How to complete this task> Determine how many lines in the entries below contain "suppose", and output only that number.

Provided records>

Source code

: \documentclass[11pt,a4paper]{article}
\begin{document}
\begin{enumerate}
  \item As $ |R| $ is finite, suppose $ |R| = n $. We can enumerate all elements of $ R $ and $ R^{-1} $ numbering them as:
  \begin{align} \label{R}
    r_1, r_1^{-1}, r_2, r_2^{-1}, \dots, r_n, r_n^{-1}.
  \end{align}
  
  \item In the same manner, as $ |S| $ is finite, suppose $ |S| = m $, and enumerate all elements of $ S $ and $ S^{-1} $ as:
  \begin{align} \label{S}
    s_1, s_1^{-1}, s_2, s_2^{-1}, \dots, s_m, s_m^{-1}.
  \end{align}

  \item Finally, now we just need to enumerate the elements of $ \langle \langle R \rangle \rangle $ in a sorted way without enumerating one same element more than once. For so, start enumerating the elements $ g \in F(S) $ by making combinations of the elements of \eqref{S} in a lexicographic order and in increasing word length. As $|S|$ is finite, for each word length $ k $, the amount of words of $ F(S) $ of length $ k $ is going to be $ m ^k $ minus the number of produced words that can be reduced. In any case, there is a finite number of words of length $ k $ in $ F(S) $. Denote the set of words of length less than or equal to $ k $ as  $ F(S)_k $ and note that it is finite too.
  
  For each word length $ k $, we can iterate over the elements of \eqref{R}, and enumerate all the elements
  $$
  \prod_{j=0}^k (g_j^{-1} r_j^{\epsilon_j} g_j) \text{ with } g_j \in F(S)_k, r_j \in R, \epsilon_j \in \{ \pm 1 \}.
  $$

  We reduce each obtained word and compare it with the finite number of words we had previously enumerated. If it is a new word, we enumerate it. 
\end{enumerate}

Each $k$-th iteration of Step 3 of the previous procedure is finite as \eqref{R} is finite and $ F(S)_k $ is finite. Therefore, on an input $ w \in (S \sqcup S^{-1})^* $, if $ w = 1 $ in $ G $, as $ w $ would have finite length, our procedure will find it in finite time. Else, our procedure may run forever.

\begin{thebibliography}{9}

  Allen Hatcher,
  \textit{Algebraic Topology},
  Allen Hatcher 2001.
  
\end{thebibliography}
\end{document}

Task output> 2